- _PROBLEM_:
Please output exactly the part of the records below that opens with the line containing "ರಾಮನ್‍ರವರ ಕೈ ಕೆಳಗೆ" and closes with the line containing "ಕೆ.ಎಸ್.ಕೃಷ್ಣನ್ ಅವರ ನಂತರ", both lines included, and nothing else.

Items listed in a dataset:
══════
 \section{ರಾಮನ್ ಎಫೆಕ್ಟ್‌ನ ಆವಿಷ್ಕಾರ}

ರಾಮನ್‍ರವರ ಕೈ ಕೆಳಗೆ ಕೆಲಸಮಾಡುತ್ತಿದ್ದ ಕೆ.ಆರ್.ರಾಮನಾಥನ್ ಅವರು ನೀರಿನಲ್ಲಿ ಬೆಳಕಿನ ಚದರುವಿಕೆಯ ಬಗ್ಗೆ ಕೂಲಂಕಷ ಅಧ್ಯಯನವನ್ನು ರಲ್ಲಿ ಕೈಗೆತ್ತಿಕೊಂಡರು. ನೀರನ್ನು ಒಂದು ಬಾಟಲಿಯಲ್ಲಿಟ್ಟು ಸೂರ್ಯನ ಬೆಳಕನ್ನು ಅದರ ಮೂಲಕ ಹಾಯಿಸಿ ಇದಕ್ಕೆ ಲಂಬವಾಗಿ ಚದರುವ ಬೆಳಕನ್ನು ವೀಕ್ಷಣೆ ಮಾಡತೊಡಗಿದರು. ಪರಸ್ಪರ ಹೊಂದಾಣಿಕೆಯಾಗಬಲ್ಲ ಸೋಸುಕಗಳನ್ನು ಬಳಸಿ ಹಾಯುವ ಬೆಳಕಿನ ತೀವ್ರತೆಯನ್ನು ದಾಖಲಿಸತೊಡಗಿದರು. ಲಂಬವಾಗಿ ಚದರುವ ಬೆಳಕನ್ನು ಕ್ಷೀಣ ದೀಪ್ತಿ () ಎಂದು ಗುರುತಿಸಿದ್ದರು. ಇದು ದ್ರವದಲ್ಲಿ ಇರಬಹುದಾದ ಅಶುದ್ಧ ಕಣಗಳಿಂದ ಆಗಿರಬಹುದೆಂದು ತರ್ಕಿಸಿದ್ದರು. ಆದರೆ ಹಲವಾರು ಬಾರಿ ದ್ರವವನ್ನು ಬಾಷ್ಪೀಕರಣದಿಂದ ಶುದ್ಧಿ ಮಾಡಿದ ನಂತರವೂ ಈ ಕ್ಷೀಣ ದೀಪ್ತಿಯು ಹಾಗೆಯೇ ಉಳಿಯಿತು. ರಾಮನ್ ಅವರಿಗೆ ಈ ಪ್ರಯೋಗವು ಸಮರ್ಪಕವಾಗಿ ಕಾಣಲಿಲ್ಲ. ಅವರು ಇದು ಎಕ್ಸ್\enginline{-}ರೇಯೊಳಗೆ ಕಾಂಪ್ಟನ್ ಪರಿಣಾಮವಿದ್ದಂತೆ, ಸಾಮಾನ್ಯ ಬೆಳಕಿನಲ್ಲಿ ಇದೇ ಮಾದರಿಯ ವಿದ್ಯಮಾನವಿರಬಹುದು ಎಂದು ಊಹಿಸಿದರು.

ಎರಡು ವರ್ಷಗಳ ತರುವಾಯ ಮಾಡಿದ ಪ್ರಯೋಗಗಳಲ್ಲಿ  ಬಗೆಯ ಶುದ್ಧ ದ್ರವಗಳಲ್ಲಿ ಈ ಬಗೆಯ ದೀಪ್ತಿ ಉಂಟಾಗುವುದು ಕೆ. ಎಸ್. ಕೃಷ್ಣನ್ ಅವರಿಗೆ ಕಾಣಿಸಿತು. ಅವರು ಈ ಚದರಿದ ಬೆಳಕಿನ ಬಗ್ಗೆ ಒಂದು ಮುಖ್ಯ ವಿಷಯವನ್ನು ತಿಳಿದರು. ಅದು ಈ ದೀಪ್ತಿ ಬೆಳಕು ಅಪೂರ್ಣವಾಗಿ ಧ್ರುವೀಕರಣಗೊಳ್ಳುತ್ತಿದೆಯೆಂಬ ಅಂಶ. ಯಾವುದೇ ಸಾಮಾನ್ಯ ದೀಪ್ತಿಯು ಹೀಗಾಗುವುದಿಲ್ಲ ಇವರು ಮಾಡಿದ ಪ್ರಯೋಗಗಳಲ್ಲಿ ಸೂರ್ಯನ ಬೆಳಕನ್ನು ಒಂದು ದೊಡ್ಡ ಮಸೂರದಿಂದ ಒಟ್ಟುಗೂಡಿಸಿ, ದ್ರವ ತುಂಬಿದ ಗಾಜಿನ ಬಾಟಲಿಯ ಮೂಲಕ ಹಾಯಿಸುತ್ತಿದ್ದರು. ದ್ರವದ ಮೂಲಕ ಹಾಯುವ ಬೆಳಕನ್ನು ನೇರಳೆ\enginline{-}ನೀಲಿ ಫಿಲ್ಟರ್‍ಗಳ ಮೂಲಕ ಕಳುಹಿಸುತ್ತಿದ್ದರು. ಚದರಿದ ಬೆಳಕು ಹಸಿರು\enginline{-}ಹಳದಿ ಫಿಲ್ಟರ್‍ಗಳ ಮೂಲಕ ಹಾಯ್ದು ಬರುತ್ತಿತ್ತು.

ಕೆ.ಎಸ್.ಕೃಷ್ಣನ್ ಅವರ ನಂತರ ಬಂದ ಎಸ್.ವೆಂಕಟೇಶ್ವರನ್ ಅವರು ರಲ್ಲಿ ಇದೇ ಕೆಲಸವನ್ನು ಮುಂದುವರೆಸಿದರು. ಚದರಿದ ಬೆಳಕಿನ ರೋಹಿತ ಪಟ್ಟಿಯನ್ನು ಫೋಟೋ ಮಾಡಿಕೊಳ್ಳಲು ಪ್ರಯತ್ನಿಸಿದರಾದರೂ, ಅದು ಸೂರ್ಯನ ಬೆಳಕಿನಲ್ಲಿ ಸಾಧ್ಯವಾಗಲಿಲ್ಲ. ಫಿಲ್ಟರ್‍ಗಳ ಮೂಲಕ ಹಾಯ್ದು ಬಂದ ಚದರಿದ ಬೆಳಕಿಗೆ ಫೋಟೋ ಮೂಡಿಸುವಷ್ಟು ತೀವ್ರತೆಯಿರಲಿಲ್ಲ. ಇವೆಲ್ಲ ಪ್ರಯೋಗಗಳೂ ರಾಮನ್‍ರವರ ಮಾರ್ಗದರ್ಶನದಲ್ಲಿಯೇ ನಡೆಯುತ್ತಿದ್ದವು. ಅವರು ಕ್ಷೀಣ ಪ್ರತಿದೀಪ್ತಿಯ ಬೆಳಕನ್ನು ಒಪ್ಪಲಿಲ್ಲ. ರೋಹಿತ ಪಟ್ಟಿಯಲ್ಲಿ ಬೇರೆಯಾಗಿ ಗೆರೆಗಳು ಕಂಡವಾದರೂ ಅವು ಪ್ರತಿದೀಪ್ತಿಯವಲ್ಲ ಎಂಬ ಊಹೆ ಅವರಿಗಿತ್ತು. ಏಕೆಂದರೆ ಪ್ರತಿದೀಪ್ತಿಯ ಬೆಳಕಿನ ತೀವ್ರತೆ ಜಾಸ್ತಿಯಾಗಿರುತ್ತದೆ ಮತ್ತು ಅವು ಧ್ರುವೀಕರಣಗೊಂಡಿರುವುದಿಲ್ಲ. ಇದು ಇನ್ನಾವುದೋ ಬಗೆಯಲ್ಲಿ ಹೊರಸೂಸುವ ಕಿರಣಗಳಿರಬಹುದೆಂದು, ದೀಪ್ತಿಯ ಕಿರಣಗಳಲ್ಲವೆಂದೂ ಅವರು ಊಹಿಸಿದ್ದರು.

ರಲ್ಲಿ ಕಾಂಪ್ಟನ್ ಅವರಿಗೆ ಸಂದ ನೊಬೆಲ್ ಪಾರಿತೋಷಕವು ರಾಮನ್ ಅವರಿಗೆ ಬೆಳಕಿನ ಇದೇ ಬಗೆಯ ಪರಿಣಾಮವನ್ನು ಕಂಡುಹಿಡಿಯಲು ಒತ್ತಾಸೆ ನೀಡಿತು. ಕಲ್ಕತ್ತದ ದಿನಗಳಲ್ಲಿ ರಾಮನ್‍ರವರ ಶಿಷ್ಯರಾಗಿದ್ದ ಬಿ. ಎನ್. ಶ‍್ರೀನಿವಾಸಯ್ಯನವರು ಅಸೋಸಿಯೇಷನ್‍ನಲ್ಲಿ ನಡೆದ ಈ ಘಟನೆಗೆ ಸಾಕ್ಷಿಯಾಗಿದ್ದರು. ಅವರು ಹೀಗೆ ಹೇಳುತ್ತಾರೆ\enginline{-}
══════
- _FINISHED TASK_:
ರಾಮನ್‍ರವರ ಕೈ ಕೆಳಗೆ ಕೆಲಸಮಾಡುತ್ತಿದ್ದ ಕೆ.ಆರ್.ರಾಮನಾಥನ್ ಅವರು ನೀರಿನಲ್ಲಿ ಬೆಳಕಿನ ಚದರುವಿಕೆಯ ಬಗ್ಗೆ ಕೂಲಂಕಷ ಅಧ್ಯಯನವನ್ನು ರಲ್ಲಿ ಕೈಗೆತ್ತಿಕೊಂಡರು. ನೀರನ್ನು ಒಂದು ಬಾಟಲಿಯಲ್ಲಿಟ್ಟು ಸೂರ್ಯನ ಬೆಳಕನ್ನು ಅದರ ಮೂಲಕ ಹಾಯಿಸಿ ಇದಕ್ಕೆ ಲಂಬವಾಗಿ ಚದರುವ ಬೆಳಕನ್ನು ವೀಕ್ಷಣೆ ಮಾಡತೊಡಗಿದರು. ಪರಸ್ಪರ ಹೊಂದಾಣಿಕೆಯಾಗಬಲ್ಲ ಸೋಸುಕಗಳನ್ನು ಬಳಸಿ ಹಾಯುವ ಬೆಳಕಿನ ತೀವ್ರತೆಯನ್ನು ದಾಖಲಿಸತೊಡಗಿದರು. ಲಂಬವಾಗಿ ಚದರುವ ಬೆಳಕನ್ನು ಕ್ಷೀಣ ದೀಪ್ತಿ () ಎಂದು ಗುರುತಿಸಿದ್ದರು. ಇದು ದ್ರವದಲ್ಲಿ ಇರಬಹುದಾದ ಅಶುದ್ಧ ಕಣಗಳಿಂದ ಆಗಿರಬಹುದೆಂದು ತರ್ಕಿಸಿದ್ದರು. ಆದರೆ ಹಲವಾರು ಬಾರಿ ದ್ರವವನ್ನು ಬಾಷ್ಪೀಕರಣದಿಂದ ಶುದ್ಧಿ ಮಾಡಿದ ನಂತರವೂ ಈ ಕ್ಷೀಣ ದೀಪ್ತಿಯು ಹಾಗೆಯೇ ಉಳಿಯಿತು. ರಾಮನ್ ಅವರಿಗೆ ಈ ಪ್ರಯೋಗವು ಸಮರ್ಪಕವಾಗಿ ಕಾಣಲಿಲ್ಲ. ಅವರು ಇದು ಎಕ್ಸ್\enginline{-}ರೇಯೊಳಗೆ ಕಾಂಪ್ಟನ್ ಪರಿಣಾಮವಿದ್ದಂತೆ, ಸಾಮಾನ್ಯ ಬೆಳಕಿನಲ್ಲಿ ಇದೇ ಮಾದರಿಯ ವಿದ್ಯಮಾನವಿರಬಹುದು ಎಂದು ಊಹಿಸಿದರು.

ಎರಡು ವರ್ಷಗಳ ತರುವಾಯ ಮಾಡಿದ ಪ್ರಯೋಗಗಳಲ್ಲಿ  ಬಗೆಯ ಶುದ್ಧ ದ್ರವಗಳಲ್ಲಿ ಈ ಬಗೆಯ ದೀಪ್ತಿ ಉಂಟಾಗುವುದು ಕೆ. ಎಸ್. ಕೃಷ್ಣನ್ ಅವರಿಗೆ ಕಾಣಿಸಿತು. ಅವರು ಈ ಚದರಿದ ಬೆಳಕಿನ ಬಗ್ಗೆ ಒಂದು ಮುಖ್ಯ ವಿಷಯವನ್ನು ತಿಳಿದರು. ಅದು ಈ ದೀಪ್ತಿ ಬೆಳಕು ಅಪೂರ್ಣವಾಗಿ ಧ್ರುವೀಕರಣಗೊಳ್ಳುತ್ತಿದೆಯೆಂಬ ಅಂಶ. ಯಾವುದೇ ಸಾಮಾನ್ಯ ದೀಪ್ತಿಯು ಹೀಗಾಗುವುದಿಲ್ಲ ಇವರು ಮಾಡಿದ ಪ್ರಯೋಗಗಳಲ್ಲಿ ಸೂರ್ಯನ ಬೆಳಕನ್ನು ಒಂದು ದೊಡ್ಡ ಮಸೂರದಿಂದ ಒಟ್ಟುಗೂಡಿಸಿ, ದ್ರವ ತುಂಬಿದ ಗಾಜಿನ ಬಾಟಲಿಯ ಮೂಲಕ ಹಾಯಿಸುತ್ತಿದ್ದರು. ದ್ರವದ ಮೂಲಕ ಹಾಯುವ ಬೆಳಕನ್ನು ನೇರಳೆ\enginline{-}ನೀಲಿ ಫಿಲ್ಟರ್‍ಗಳ ಮೂಲಕ ಕಳುಹಿಸುತ್ತಿದ್ದರು. ಚದರಿದ ಬೆಳಕು ಹಸಿರು\enginline{-}ಹಳದಿ ಫಿಲ್ಟರ್‍ಗಳ ಮೂಲಕ ಹಾಯ್ದು ಬರುತ್ತಿತ್ತು.

ಕೆ.ಎಸ್.ಕೃಷ್ಣನ್ ಅವರ ನಂತರ ಬಂದ ಎಸ್.ವೆಂಕಟೇಶ್ವರನ್ ಅವರು ರಲ್ಲಿ ಇದೇ ಕೆಲಸವನ್ನು ಮುಂದುವರೆಸಿದರು. ಚದರಿದ ಬೆಳಕಿನ ರೋಹಿತ ಪಟ್ಟಿಯನ್ನು ಫೋಟೋ ಮಾಡಿಕೊಳ್ಳಲು ಪ್ರಯತ್ನಿಸಿದರಾದರೂ, ಅದು ಸೂರ್ಯನ ಬೆಳಕಿನಲ್ಲಿ ಸಾಧ್ಯವಾಗಲಿಲ್ಲ. ಫಿಲ್ಟರ್‍ಗಳ ಮೂಲಕ ಹಾಯ್ದು ಬಂದ ಚದರಿದ ಬೆಳಕಿಗೆ ಫೋಟೋ ಮೂಡಿಸುವಷ್ಟು ತೀವ್ರತೆಯಿರಲಿಲ್ಲ. ಇವೆಲ್ಲ ಪ್ರಯೋಗಗಳೂ ರಾಮನ್‍ರವರ ಮಾರ್ಗದರ್ಶನದಲ್ಲಿಯೇ ನಡೆಯುತ್ತಿದ್ದವು. ಅವರು ಕ್ಷೀಣ ಪ್ರತಿದೀಪ್ತಿಯ ಬೆಳಕನ್ನು ಒಪ್ಪಲಿಲ್ಲ. ರೋಹಿತ ಪಟ್ಟಿಯಲ್ಲಿ ಬೇರೆಯಾಗಿ ಗೆರೆಗಳು ಕಂಡವಾದರೂ ಅವು ಪ್ರತಿದೀಪ್ತಿಯವಲ್ಲ ಎಂಬ ಊಹೆ ಅವರಿಗಿತ್ತು. ಏಕೆಂದರೆ ಪ್ರತಿದೀಪ್ತಿಯ ಬೆಳಕಿನ ತೀವ್ರತೆ ಜಾಸ್ತಿಯಾಗಿರುತ್ತದೆ ಮತ್ತು ಅವು ಧ್ರುವೀಕರಣಗೊಂಡಿರುವುದಿಲ್ಲ. ಇದು ಇನ್ನಾವುದೋ ಬಗೆಯಲ್ಲಿ ಹೊರಸೂಸುವ ಕಿರಣಗಳಿರಬಹುದೆಂದು, ದೀಪ್ತಿಯ ಕಿರಣಗಳಲ್ಲವೆಂದೂ ಅವರು ಊಹಿಸಿದ್ದರು.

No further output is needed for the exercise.